··· Dataset records ···

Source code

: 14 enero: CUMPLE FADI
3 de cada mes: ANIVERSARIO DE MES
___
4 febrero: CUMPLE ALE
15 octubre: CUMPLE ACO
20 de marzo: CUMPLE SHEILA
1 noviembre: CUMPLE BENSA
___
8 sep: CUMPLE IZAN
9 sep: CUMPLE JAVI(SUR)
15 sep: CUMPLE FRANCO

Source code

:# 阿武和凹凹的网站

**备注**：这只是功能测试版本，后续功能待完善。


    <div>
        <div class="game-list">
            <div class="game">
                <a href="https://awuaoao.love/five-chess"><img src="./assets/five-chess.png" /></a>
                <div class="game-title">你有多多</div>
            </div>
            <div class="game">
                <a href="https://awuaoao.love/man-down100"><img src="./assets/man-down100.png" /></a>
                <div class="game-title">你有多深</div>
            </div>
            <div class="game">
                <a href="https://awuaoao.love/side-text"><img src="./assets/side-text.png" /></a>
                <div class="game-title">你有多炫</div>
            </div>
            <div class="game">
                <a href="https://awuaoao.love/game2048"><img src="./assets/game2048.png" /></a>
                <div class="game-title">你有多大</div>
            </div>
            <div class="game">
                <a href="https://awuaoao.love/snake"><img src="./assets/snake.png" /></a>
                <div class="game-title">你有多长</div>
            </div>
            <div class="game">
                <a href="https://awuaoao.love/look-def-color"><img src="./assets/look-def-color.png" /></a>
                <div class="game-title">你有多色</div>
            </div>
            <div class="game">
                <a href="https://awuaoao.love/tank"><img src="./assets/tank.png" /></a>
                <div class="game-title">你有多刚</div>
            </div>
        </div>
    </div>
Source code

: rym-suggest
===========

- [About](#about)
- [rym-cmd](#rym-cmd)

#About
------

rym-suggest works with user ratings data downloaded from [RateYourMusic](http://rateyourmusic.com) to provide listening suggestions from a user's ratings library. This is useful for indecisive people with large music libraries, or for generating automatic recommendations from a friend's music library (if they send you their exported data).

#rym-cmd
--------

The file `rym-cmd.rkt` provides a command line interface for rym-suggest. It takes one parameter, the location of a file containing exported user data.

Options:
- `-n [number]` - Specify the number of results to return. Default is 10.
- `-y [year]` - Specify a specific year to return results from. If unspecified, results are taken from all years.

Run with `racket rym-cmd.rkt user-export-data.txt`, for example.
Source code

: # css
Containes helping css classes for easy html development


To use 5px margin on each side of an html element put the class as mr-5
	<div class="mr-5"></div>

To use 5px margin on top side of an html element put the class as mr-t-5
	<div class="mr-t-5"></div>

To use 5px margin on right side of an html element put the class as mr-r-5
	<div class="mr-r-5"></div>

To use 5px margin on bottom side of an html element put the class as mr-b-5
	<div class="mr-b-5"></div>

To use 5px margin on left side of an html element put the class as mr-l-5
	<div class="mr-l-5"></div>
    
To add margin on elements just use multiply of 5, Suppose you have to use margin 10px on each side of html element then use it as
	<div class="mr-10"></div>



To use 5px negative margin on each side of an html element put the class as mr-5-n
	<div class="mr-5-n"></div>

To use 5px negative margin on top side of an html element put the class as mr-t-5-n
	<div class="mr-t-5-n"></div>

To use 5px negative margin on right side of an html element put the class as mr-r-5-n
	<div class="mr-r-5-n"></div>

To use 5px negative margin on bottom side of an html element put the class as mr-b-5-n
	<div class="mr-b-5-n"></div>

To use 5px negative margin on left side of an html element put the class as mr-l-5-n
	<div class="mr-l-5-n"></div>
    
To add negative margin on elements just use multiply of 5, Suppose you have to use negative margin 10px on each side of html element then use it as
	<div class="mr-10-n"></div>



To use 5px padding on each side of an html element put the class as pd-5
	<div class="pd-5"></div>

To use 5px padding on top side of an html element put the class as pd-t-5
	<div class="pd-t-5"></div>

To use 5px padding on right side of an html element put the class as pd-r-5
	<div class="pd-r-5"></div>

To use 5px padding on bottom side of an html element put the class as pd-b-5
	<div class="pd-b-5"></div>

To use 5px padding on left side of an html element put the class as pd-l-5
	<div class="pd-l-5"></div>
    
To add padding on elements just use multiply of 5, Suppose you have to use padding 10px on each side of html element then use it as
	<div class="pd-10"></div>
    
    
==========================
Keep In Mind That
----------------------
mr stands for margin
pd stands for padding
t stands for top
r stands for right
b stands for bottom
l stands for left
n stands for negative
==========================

···

(Try it): Filter the entries down to the lines containing "bottom". Copy each of those lines.

(Task result):
To use 5px margin on bottom side of an html element put the class as mr-b-5
To use 5px negative margin on bottom side of an html element put the class as mr-b-5-n
To use 5px padding on bottom side of an html element put the class as pd-b-5
b stands for bottom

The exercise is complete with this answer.